Cancer has always afflicted humans with increasing incidence and mortality, with an estimated 9.6 million deaths in 2018 and the number expected to rise to more than 14 million annually over the next decade[1, 2]. In 2020, there are 4.569 million new cancer cases and 3.003 million cancer deaths in China for the Cancer Today website (https://gco.iarc.fr/today). Cancer has become the leading cause of death in China and is a major public health problem.
The tumor suppressor protein p53 is known as the “guardian of the genome” and plays a central role in preventing tumor development through biological functions such as cell cycle arrest, DNA repair, cell senescence, and cell apoptosis[3]. In about half of cancer cases, p53 is inactivated by mutations or deletions. In many other cancer cases, it is inactivated by overexpression of HDM2[4].

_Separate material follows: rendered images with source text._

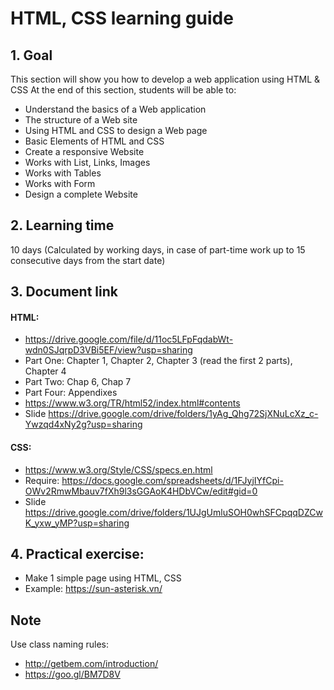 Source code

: # HTML, CSS learning guide
## 1. Goal
This section will show you how to develop a web application using HTML & CSS
At the end of this section, students will be able to:

  - Understand the basics of a Web application
  - The structure of a Web site
  - Using HTML and CSS to design a Web page
  - Basic Elements of HTML and CSS
  - Create a responsive Website
  - Works with List, Links, Images
  - Works with Tables
  - Works with Form
  - Design a complete Website

## 2. Learning time
10 days (Calculated by working days, in case of part-time work up to 15 consecutive days from the start date)
## 3. Document link
#### HTML:
- https://drive.google.com/file/d/11oc5LFpFqdabWt-wdn0SJqrpD3VBi5EF/view?usp=sharing
- Part One: Chapter 1, Chapter 2, Chapter 3 (read the first 2 parts), Chapter 4
- Part Two: Chap 6, Chap 7
- Part Four: Appendixes
- https://www.w3.org/TR/html52/index.html#contents
- Slide https://drive.google.com/drive/folders/1yAg_Qhg72SjXNuLcXz_c-Ywzqd4xNy2g?usp=sharing
#### CSS: 
- https://www.w3.org/Style/CSS/specs.en.html
- Require: https://docs.google.com/spreadsheets/d/1FJyjIYfCpi-OWv2RmwMbauv7fXh9l3sGGAoK4HDbVCw/edit#gid=0  
- Slide https://drive.google.com/drive/folders/1UJgUmluSOH0whSFCpqqDZCwK_yxw_yMP?usp=sharing
## 4. Practical exercise: 
- Make 1 simple page using HTML, CSS
- Example: https://sun-asterisk.vn/

## Note
Use class naming rules: 
- http://getbem.com/introduction/
- https://goo.gl/BM7D8V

HDM2 (also known as MDM2) is the main negative regulator for p53. In normal cells, HDM2 and p53 form a negative feedback loop that maintains both p53 and HDM2 at very low levels[5]. In this process, HDM2 is transcriptionally activated by p53, and HDM2 regulates p53 activity through three main mechanisms. (i) HDM2 inhibits p53 transcriptional activity by binding to the transactivation domain of p53 and thereby inhibits p53-mediated transactivation. (ii) HDM2 exports p53 out of the cell nucleus, leaving p53 inaccessible to targeted DNA and reducing its transcriptional ability. (iii) HDM2 functions as an E3 ubiquitin ligase that promotes the degradation of p53 proteasome[3, 6, 7]. Consequently, HDM2 is considered as an effective inhibitor of p53. HDM2 is abnormally up-regulated in human tumors through gene amplification, increased transcription level and enhanced translation[8], and the overexpression of HDM2 can impair the stability and activities of p53 and have carcinogenic effects. An analysis of nearly 4000 samples from tumors or xenografts from 28 tumor types shows that the frequency of HDM2 amplification in these human tumors was 7%[8]. Therefore, the HDM2 as a drug target that the inhibition of HDM2 can restore the activity of p53.

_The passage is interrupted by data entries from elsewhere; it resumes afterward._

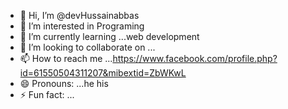 - 👋 Hi, I’m @devHussainabbas
- 👀 I’m interested in Programing
- 🌱 I’m currently learning ...web development
- 💞️ I’m looking to collaborate on ...
- 📫 How to reach me ...https://www.facebook.com/profile.php?id=61550504311207&mibextid=ZbWKwL
- 😄 Pronouns: ...he his
- ⚡ Fun fact: ...

<!---
devHussainabbas/devHussainabbas is a ✨ special ✨ repository because its `README.md` (this file) appears on your GitHub profile.
You can click the Preview link to take a look at your changes.
--->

The HDM2-p53 interaction has been confirmed to be the interaction between the first 120 N-terminal residues of HDM2 and 30 N-terminal residues of p53[9]. Unlike many other protein-protein interfaces, the p53-HDM2 interface forms a narrow and deep cleft[10]. In 1996, the first cocrystal structure of HDM2(residues 17 − 125) with p53(residues 15 − 29) was reported (PDB code 1YCR) [4]. The interaction between HDM2 and p53 is mainly that the three hydrophobic residues of p53 (Phe19, Trp23 and Leu26) interact with the surface of HDM2 to form three hydrophobic cavities. The key residues of these three mimic ligands of p53 occupy the hydrophobic cleft of HDM2 in a “thumb − index − middle finger” conformation.[11]. And some of the other ligands were designed for ubiquitin ligase. The binding modes of all ligands are highly conservative and occupying three hydrophobic groups with a strict arrangement.
In recent years, some highly effective and selective HDM2 inhibitors have been successfully discovered, such as RG7112[12], RG7338[13], SAR405838[14], HDM201[15], AMG-232[16] and CGM097 from Novartis [17]. Other compounds such as MI-77301[14], MI-219[18] also have strong inhibitory effects on HDM2, as well. However, there are still no relevant medicines used in clinic.
Therefore, designing small molecule inhibitors to block HDM2-p53 interaction has become a possible cancer treatment strategy. In order to develop new HDM2 inhibitors, we have adopted the computer-aided drug design method in this work. Compared with the experimental method, it has become a reliable, cost-effective, and time-saving strategy that can be used to discover new lead compounds. In this study, considering the structural diversity and availability of compounds, the specs database (http://www.specs.net) was first optimized according to the Lipinski and Veber rules, then the specs database was used to virtual screening. Moreover, in order to further understand the binding mode of the HDM2 and the potential modulators, molecular dynamics simulations and MM-PBSA was carried out to calculate the binding free energy[19].